We introduced a multi-level conductor surface roughness model in ADS 2011. Multi-level means you model little hemispheres on bigger hemispheres like the scanning electron micrograph (SEM) shown here. You can use it for transmission lines such as our Multi-layer Models library or in our laminar 3DEM solver Momentum. There’s a joint Agilent-Cisco MTT MicroApps presentation about it titled A Multi-level Conductor Surface Roughness Model by Yunhui Chu, Amolak Badesha, Jing-Jiang Yu of Agilent Technologies, and Sammy Hindi of Cisco Systems.
The topic has an interesting history dating back to the era when computer meant a human computer, in this case Miss J. G. Asbury who solved Maxwell’s equations by hand to 1% precision for the case of a periodic roughness. She was working for Samuel P. Morgan Jr. in his work leading the publication of Effect of Surface Roughness on Eddy Current Losses at Microwave Frequencies in the Journal of Applied Physics, Vol. 20, p. 352-362, April, 1949.

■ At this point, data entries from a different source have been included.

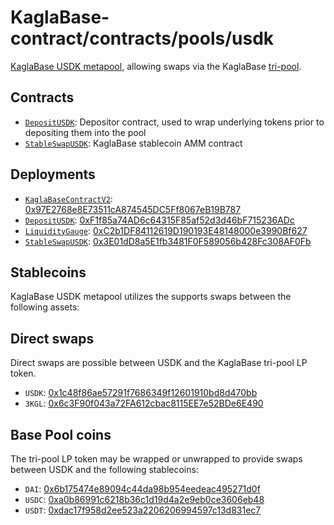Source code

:# KaglaBase-contract/contracts/pools/usdk

[KaglaBase USDK metapool](https://www.KaglaBase.fi/usdk), allowing swaps via the KaglaBase [tri-pool](../3pool).

## Contracts

* [`DepositUSDK`](DepositUSDK.vy): Depositor contract, used to wrap underlying tokens prior to depositing them into the pool
* [`StableSwapUSDK`](StableSwapUSDK.vy): KaglaBase stablecoin AMM contract

## Deployments

* [`KaglaBaseContractV2`](../../tokens/KaglaTokenV2.vy): [0x97E2768e8E73511cA874545DC5Ff8067eB19B787](https://etherscan.io/address/0x97E2768e8E73511cA874545DC5Ff8067eB19B787)
* [`DepositUSDK`](DepositUSDK.vy): [0xF1f85a74AD6c64315F85af52d3d46bF715236ADc](https://etherscan.io/address/0xF1f85a74AD6c64315F85af52d3d46bF715236ADc)
* [`LiquidityGauge`](../../gauges/LiquidityGauge.vy): [0xC2b1DF84112619D190193E48148000e3990Bf627](https://etherscan.io/address/0xC2b1DF84112619D190193E48148000e3990Bf627)
* [`StableSwapUSDK`](StableSwapUSDK.vy): [0x3E01dD8a5E1fb3481F0F589056b428Fc308AF0Fb](https://etherscan.io/address/0x3E01dD8a5E1fb3481F0F589056b428Fc308AF0Fb)

## Stablecoins

KaglaBase USDK metapool utilizes the supports swaps between the following assets:

## Direct swaps

Direct swaps are possible between USDK and the KaglaBase tri-pool LP token.

* `USDK`: [0x1c48f86ae57291f7686349f12601910bd8d470bb](https://etherscan.io/address/0x1c48f86ae57291f7686349f12601910bd8d470bb)
* `3KGL`: [0x6c3F90f043a72FA612cbac8115EE7e52BDe6E490](https://etherscan.io/address/0x6c3F90f043a72FA612cbac8115EE7e52BDe6E490)

## Base Pool coins

The tri-pool LP token may be wrapped or unwrapped to provide swaps between USDK and the following stablecoins:

* `DAI`: [0x6b175474e89094c44da98b954eedeac495271d0f](https://etherscan.io/address/0x6b175474e89094c44da98b954eedeac495271d0f)
* `USDC`: [0xa0b86991c6218b36c1d19d4a2e9eb0ce3606eb48](https://etherscan.io/address/0xa0b86991c6218b36c1d19d4a2e9eb0ce3606eb48)
* `USDT`: [0xdac17f958d2ee523a2206206994597c13d831ec7](https://etherscan.io/address/0xdac17f958d2ee523a2206206994597c13d831ec7)
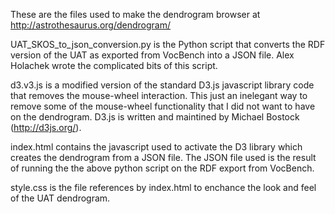 These are the files used to make the dendrogram browser at http://astrothesaurus.org/dendrogram/

UAT_SKOS_to_json_conversion.py is the Python script that converts the RDF version of the UAT as exported from VocBench into a JSON file.  Alex Holachek wrote the complicated bits of this script.

d3.v3.js is a modified version of the standard D3.js javascript library code that removes the mouse-wheel interaction.  This just an inelegant way to remove some of the mouse-wheel functionality that I did not want to have on the dendrogram.  D3.js is written and maintined by Michael Bostock (http://d3js.org/).

index.html contains the javascript used to activate the D3 library which creates the dendrogram from a JSON file.  The JSON file used is the result of running the the above python script on the RDF export from VocBench.

style.css is the file references by index.html to enchance the look and feel of the UAT dendrogram.
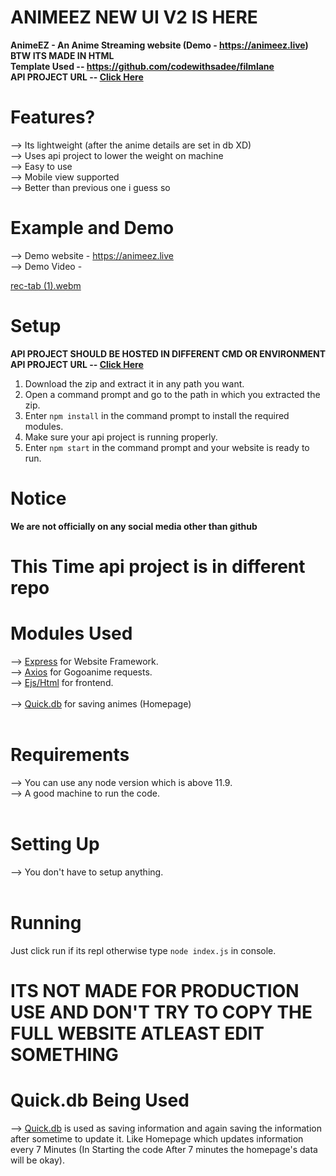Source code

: # ANIMEEZ NEW UI V2 IS HERE
**AnimeEZ - An Anime Streaming website (Demo - https://animeez.live) BTW ITS MADE IN HTML** <br>
**Template Used -- https://github.com/codewithsadee/filmlane** <br>
**API PROJECT URL -- [Click Here](https://github.com/dhvitOP/AnimeEZ-api)** <br>
# Features?
--> Its lightweight (after the anime details are set in db XD) <br>
--> Uses api project to lower the weight on machine <br>
--> Easy to use <br>
--> Mobile view supported <br>
--> Better than previous one i guess so

# Example and Demo
--> Demo website - https://animeez.live <br>
--> Demo Video - 


[rec-tab (1).webm](https://user-images.githubusercontent.com/77879772/185559769-a22aad33-c1f2-45ec-8c02-00def16e9b4e.webm)

# Setup
**API PROJECT SHOULD BE HOSTED IN DIFFERENT CMD OR ENVIRONMENT** <br>
**API PROJECT URL -- [Click Here](https://github.com/dhvitOP/AnimeEZ-api)** <br>
1. Download the zip and extract it in any path you want. <br>
2. Open a command prompt and go to the path in which you extracted the zip.<br>
3. Enter `npm install` in the command prompt to install the required modules.<br>
4. Make sure your api project is running properly. <br>
5. Enter `npm start` in the command prompt and your website is ready to run. <br>


# Notice 
**We are not officially on any social media other than github** <br>

# This Time api project is in different repo

# Modules Used
--> [Express](https://expressjs.com/en/starter/installing.html) for Website Framework. <br> 
--> [Axios](https://axios-http.com/docs/intro) for Gogoanime requests. <br> 
--> [Ejs/Html](https://ejs.co/#docs) for frontend. <br>  
--> [Quick.db](https://quickdb.js.org/) for saving animes (Homepage) <br>  <br> 

# Requirements
--> You can use any node version which is above 11.9. <br> 
--> A good machine to run the code. <br>  <br> 



# Setting Up 
--> You don't have to setup anything. <br>  <br> 

# Running 
Just click run if its repl otherwise type `node index.js` in console. <br> 

# ITS NOT MADE FOR PRODUCTION USE AND DON'T TRY TO COPY THE FULL WEBSITE ATLEAST EDIT SOMETHING

# Quick.db Being Used 
--> [Quick.db](https://quickdb.js.org/) is used as saving information and again saving the information after sometime to update it. Like Homepage which updates information every 7 Minutes (In Starting the code After 7 minutes the homepage's data will be okay).
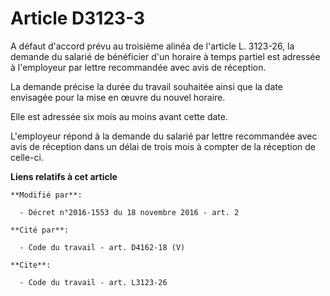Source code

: # Article D3123-3

A défaut d'accord prévu au troisième alinéa de l'article L. 3123-26, la demande du salarié de bénéficier d'un horaire à temps
partiel est adressée à l'employeur par lettre recommandée avec avis de réception. 

La demande précise la durée du travail souhaitée ainsi que la date envisagée pour la mise en œuvre du nouvel horaire. 

Elle est adressée six mois au moins avant cette date. 

L'employeur répond à la demande du salarié par lettre recommandée avec avis de réception dans un délai de trois mois à
compter de la réception de celle-ci.

**Liens relatifs à cet article**

	**Modifié par**:

	  - Décret n°2016-1553 du 18 novembre 2016 - art. 2

	**Cité par**:

	  - Code du travail - art. D4162-18 (V)

	**Cite**:

	  - Code du travail - art. L3123-26

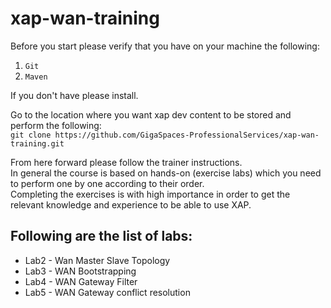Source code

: # xap-wan-training

Before you start please verify that you have on your machine the following:<br>
1. `Git`<br>
2. `Maven`<br>

If you don't have please install.

Go to the location where you want xap dev content to be stored and perform the following:<br>
`git clone https://github.com/GigaSpaces-ProfessionalServices/xap-wan-training.git`

From here forward please follow the trainer instructions.<br>
In general the course is based on hands-on (exercise labs) which you need to perform one by one according to their order. <br>
Completing the exercises is with high importance in order to get the relevant knowledge and experience to be able to use XAP.
 
## Following are the list of labs:

* Lab2 - Wan Master Slave Topology
* Lab3 - WAN Bootstrapping
* Lab4 - WAN Gateway Filter
* Lab5 - WAN Gateway conflict resolution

Our model is an excellent compromise between accuracy and computation efficiency. Of course, to model the frequency response of transmission lines on FR4 PCB materials you need to model not just skin effect and conductor surface roughness but also dielectric effects. Our version of the Svensson/Djordjevic model is a good approximation for the last one but it doesn’t account for resonant peaks in the dielectric. (You can see two such peaks at ~18.2 and ~18.9 GHz on slide 10 of the MTT presentation cited above.) If you need a model that accounts for these, Prof. Paul Huray discusses an approach in his book The Foundations of Signal Integrity pp. 198-215. Maybe that’s a topic for another day and another posting.